Türkiye’nin Katılımı ve İsrail’in Tepkisi
Axios muhabiri Barak Ravid’in aktardığına göre, ABD, İsrail’in itirazlarına rağmen Türkiye’nin bu istikrar gücüne katılmasını istiyor. ABD’li bir yetkili, "Türkler, Gazze’de anlaşmaya varılmasında önemli bir destek sağladı. Netanyahu’nun Türkiye’ye yönelik sert açıklamaları ise ters etki yarattı." şeklinde konuştu. Yetkili, İsrail’in endişelerinin farkında olduklarını ve her iki tarafın kabul edebileceği bir çözüm oluşturmak için çalıştıklarını vurguladı.
İsrail’in Kontrol Kaybı
ABD’li kaynaklar, İsrail’e yapılan ziyaretlerde görüşmelerin Uluslararası İstikrar Gücü etrafında şekillendiğini belirtti. Bir ABD’li yetkili, "İsrailliler gergin ve şüpheli çünkü artık kontrolü ellerinde tutmuyorlar.
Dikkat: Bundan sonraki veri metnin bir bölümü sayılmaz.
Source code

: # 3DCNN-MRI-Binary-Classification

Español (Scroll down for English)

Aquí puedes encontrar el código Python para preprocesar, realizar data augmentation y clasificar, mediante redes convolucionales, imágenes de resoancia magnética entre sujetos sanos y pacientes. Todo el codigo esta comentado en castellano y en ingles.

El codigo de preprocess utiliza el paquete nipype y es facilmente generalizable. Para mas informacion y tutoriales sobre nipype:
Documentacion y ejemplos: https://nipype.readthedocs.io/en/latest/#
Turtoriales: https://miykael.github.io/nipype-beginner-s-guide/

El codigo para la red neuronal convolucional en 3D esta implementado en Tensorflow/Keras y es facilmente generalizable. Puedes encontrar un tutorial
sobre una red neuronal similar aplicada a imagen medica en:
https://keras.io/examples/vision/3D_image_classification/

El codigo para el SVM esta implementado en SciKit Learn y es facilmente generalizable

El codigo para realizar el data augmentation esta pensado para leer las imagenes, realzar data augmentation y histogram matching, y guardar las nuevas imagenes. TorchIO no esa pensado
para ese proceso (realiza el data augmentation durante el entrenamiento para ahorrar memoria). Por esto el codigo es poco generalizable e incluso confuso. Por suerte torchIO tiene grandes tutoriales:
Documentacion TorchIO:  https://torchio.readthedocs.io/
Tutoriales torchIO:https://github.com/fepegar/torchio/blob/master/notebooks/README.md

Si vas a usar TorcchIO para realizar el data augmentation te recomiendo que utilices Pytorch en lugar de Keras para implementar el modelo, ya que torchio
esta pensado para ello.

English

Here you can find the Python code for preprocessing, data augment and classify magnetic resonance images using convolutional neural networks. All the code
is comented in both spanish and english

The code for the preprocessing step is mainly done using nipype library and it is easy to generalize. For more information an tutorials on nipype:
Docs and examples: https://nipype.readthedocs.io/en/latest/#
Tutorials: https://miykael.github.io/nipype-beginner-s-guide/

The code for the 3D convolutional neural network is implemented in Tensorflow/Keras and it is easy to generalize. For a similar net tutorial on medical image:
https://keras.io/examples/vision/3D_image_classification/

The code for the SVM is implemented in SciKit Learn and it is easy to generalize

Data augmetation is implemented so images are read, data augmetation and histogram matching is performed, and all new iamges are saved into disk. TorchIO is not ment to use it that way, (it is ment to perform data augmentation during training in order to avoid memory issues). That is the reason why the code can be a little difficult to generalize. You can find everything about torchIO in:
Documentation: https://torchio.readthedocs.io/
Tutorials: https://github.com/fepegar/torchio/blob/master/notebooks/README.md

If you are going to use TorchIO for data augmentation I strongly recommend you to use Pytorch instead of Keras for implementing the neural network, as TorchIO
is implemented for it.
Biz onlara ‘Doğru koşulları yaratalım ve Hamas’ın ciddi olup olmadığını görelim’ dedik." ifadelerini kullandı.
Dışişleri Bakanı Hakan Fidan’ın Açıklamaları
Dışişleri Bakanı Hakan Fidan, Türkiye’nin arabulucu rolüne dikkat çekerek, "Bizim şu ana kadar oynadığımız rol, savaşın durdurulması için arabuluculuk." dedi. Fidan, garantörlük konusundaki belirsizliklere de değinerek, "Şu anda yapısallandırılmış bir durum yok. Trump’ın barış planında üç kurumsal mekanizma var: Görev gücü, Barış Konseyi ve İstikrar Gücü." şeklinde konuştu.
Fidan, "Eğer Filistinlilerin de kabul edeceği bir anlaşma çıkarsa, biz üzerimize düşen görevi yapmaya hazırız. 1967 sınırlarına dayalı bir devlet Filistinlilere verilirse, fiili garantör olma sorumluluğunu almaya hazırız." ifadelerini kullandı.
İsrail Dışişleri Bakanı’nın Tepkisi
İsrail Dışişleri Bakanı Gideon Saar, Türkiye’nin İstikrar Gücü’ne katılımı hakkında, "Erdoğan liderliğindeki Türkiye, İsrail’e karşı yaklaşımını sadece olumsuz açıklamalarla değil, aynı zamanda diplomatik ve ekonomik yaptırımlarla da ortaya koydu." şeklinde değerlendirmelerde bulundu.
Bu haber, bölgedeki dinamiklerin ne denli karmaşık olduğunu ve uluslararası ilişkilerin sürekli bir değişim içinde olduğunu gözler önüne seriyor. Türkiye’nin rolü ve ABD’nin stratejileri, Gazze’deki barış sürecinin geleceği açısından kritik bir öneme sahip. Her iki tarafın da endişeleri ve beklentileri, bu sürecin nasıl şekilleneceğini belirleyecek.